Bottom line: be a positive guy.

THE SKEPTICAL VOICE OF WISDOM

Over the course of your life, your mind has a tendency to pull you towards the social roles that you determine will suit you best.

At some point you might have taken on the role of being the guy who is sceptical or critical, and gotten more attention from it than if you’d been a quiet nobody with nothing to say.

Stop and consider...

Out of all the things you criticize, would they still bother you if you had all the attention you wanted from women and people and friends?

This can be a hard question to answer. It’s hard to know what issues are truly important to you, and what you focus on more from a place of frustration and a lack of identity.

You have to realize that while the issues that bother you might be fully legitimate, a lot of them you wouldn’t be focusing on and talking about if you had everything you wanted out of life.

A man has to have a sort of “standard” of what issues are worth his attention. The types of issues you ““make an issue out of” are a reflection of how you value yourself and your time.

There are issues that are “profoundly relevant” and “befitting” for a successful guy to be speaking out against (issues that extend beyond the needs of his ego and his own petty circumstances). And then there are issues that more geared towards people who don’t see themselves as having any bigger shoes to fill.

When you’ll make noise about just anything, it reveals you as being the guy who has little to offer other than the role of the “sceptical voice of wisdom”. It’s not that your criticism isn’t valid. It’s just that the amount you focus on it shows you have nothing else going on.

The real players in this world are rarely critics. They’re the people who do what they do, and who create the energy that other people latch onto, including the critics.

Ultimately you have to be firm in the role that’s most in alignment with the life you want to live and enjoy.

POSITIVITY IS A CLEAN ENERGY THAT PEOPLE APPRECIATE AND TRUST IN THE LONGTERM

Sometimes it’s just easier to relate to people in a frenzy of trash talk and negativity

(We’re talking about bitterness and a false feeling of superiority here – not when it’s teasing or joking around in good fun.)

This is a very tempting thing to do, because people often seem to enjoy talking about other people and feeling better than them by comparison, or talking about their problems and getting all self righteous.

The problem is that trash talking has a tendency to be addictive, and it becomes your “default mode” for relating to people and creating a bond. After a while it gets embedded into your psychology. You can barely go a day without using it as a “conversational crutch”.
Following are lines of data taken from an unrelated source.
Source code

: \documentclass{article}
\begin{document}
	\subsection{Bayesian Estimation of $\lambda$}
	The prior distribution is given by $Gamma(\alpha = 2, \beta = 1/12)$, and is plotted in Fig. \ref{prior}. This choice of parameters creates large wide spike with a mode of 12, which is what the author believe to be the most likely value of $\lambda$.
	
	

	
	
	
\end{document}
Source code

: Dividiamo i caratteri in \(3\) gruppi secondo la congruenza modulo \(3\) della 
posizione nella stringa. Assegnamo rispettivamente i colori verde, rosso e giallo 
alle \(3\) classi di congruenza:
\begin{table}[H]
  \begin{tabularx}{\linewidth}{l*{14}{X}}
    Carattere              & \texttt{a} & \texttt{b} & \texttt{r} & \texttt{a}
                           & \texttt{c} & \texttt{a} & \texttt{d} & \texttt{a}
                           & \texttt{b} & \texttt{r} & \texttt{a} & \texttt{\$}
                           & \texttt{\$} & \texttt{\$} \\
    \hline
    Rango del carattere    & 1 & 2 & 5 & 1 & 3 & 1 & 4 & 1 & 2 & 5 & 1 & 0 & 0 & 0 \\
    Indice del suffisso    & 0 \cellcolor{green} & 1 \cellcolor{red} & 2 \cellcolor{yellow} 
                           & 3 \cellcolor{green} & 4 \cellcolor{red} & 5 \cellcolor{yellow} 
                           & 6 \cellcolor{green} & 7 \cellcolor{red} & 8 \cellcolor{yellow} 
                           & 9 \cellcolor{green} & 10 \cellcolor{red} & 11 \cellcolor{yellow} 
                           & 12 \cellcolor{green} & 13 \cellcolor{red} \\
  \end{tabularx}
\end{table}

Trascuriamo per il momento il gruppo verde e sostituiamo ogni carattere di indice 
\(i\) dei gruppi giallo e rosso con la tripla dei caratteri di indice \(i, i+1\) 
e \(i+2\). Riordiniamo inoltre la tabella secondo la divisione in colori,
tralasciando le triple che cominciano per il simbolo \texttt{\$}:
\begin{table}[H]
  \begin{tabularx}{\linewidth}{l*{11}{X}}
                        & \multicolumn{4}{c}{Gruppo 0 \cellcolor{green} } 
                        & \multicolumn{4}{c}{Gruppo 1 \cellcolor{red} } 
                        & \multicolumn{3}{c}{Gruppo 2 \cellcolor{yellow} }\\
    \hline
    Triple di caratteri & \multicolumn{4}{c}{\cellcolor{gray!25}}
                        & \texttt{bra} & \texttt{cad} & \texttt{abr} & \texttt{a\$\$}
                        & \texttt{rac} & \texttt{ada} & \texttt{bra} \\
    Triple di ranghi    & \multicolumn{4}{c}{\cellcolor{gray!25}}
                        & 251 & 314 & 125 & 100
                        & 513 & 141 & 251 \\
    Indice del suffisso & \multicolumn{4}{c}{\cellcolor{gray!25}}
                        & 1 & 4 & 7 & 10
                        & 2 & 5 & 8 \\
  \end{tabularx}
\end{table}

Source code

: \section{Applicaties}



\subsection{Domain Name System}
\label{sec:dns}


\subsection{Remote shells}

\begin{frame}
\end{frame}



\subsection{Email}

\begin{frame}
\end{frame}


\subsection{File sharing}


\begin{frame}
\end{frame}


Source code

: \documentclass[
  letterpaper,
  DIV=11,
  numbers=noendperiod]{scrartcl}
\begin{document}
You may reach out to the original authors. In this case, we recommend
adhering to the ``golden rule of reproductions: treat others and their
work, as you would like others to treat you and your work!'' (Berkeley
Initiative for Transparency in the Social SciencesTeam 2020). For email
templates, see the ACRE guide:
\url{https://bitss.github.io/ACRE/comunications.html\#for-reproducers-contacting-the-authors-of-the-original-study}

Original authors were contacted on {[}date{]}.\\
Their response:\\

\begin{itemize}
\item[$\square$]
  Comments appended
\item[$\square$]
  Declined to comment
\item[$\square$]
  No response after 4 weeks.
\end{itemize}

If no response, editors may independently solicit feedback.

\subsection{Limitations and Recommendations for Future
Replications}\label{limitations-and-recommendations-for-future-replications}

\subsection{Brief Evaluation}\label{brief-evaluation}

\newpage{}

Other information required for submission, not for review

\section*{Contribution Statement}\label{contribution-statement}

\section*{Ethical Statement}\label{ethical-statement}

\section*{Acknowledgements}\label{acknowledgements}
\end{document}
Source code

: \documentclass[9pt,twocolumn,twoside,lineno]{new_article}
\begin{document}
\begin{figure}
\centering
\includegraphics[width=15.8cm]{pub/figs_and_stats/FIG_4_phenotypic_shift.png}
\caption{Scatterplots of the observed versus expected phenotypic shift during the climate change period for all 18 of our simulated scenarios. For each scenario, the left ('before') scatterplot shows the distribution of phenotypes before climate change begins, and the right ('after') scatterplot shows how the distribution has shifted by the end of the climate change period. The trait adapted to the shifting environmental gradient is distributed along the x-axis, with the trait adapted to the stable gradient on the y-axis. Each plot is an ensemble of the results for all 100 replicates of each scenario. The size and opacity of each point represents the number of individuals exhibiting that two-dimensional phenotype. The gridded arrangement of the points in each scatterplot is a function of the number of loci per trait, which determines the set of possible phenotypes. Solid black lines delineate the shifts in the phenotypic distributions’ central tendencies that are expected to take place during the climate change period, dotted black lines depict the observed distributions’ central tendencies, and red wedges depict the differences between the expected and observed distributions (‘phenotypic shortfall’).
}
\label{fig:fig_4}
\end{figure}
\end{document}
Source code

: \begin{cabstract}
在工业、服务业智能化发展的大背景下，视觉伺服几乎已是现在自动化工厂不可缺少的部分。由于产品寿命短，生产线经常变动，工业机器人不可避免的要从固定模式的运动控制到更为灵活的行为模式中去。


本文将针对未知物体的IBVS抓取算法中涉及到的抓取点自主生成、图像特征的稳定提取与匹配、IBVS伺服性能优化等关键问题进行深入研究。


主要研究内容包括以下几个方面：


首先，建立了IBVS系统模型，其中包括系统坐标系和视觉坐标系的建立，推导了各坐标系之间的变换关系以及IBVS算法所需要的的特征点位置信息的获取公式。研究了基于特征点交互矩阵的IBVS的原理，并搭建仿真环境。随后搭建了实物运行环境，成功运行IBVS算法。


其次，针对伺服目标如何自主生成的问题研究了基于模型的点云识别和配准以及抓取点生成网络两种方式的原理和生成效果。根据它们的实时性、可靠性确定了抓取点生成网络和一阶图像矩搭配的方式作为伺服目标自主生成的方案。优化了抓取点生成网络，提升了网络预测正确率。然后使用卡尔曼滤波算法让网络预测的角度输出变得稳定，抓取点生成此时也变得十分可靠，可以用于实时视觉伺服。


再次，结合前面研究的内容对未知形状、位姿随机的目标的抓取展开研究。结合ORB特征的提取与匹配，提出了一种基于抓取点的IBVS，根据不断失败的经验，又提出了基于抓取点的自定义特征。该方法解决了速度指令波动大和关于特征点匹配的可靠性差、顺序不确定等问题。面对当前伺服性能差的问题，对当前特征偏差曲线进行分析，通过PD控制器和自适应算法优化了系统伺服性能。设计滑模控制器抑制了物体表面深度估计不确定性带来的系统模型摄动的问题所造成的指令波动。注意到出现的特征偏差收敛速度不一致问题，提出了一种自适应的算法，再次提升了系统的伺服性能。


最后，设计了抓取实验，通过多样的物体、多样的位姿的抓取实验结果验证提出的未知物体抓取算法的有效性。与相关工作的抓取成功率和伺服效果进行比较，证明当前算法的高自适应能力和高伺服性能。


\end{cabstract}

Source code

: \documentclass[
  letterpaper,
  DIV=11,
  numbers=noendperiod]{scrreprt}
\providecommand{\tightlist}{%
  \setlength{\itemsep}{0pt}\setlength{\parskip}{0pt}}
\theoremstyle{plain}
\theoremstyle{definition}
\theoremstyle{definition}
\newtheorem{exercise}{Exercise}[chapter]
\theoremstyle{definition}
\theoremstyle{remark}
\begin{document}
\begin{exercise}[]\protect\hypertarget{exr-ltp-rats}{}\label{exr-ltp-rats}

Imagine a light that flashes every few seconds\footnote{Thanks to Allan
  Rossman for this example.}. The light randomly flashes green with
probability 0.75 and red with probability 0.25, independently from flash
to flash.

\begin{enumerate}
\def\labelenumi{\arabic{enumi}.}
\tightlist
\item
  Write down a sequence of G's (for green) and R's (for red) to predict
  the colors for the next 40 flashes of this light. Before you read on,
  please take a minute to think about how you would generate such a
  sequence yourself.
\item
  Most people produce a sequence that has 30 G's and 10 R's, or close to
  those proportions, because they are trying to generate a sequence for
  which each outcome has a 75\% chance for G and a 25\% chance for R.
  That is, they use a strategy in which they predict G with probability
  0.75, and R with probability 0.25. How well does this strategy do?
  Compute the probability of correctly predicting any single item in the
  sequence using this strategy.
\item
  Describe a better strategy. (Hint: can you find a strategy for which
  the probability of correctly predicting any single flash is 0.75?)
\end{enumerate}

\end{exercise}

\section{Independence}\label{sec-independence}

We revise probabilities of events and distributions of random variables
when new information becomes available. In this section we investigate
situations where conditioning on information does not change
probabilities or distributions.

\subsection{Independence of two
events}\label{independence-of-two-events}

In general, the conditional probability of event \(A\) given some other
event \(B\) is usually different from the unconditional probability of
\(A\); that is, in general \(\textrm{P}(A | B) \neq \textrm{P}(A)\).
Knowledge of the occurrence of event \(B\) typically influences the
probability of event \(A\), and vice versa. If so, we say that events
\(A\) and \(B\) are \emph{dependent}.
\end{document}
Think of negativity as like a dirty energy that gives people an erratic buzz for a short period of time, but then leaves them feeling drained and sick of it in the long term.

That’s why you can relate to a lot of guys by calling women “bitches” – and at first they’ll be laughing and feeding into it. But later they’ll realize it’s a “wounded mindset” and lose a lot of respect for you.

(The same goes for women who are wounded about men. Their girlfriends will feed into it at first, but later they’ll realize it’s just immature.)

Positive energy, on the other hand, is a sustainable and “clean buzz”.

You can feel a positive state for an indefinite period of time, and it only further energizes and enlivens you. Positivity is always cool.

It also builds an incredible amount of trust, because people see they can speak well of you and you won’t trash them when they’re not around.

NEGATIVE EMOTIONS CAN PLAY A HEALTHY ROLE

An important question to ask your self is “What is negativity, really?”

Is it negative to recognize nonsense as being nonsense?

Is it negative to discern people’s good and bad behaviour, and to make distinctions about what’s acceptable and what’s not?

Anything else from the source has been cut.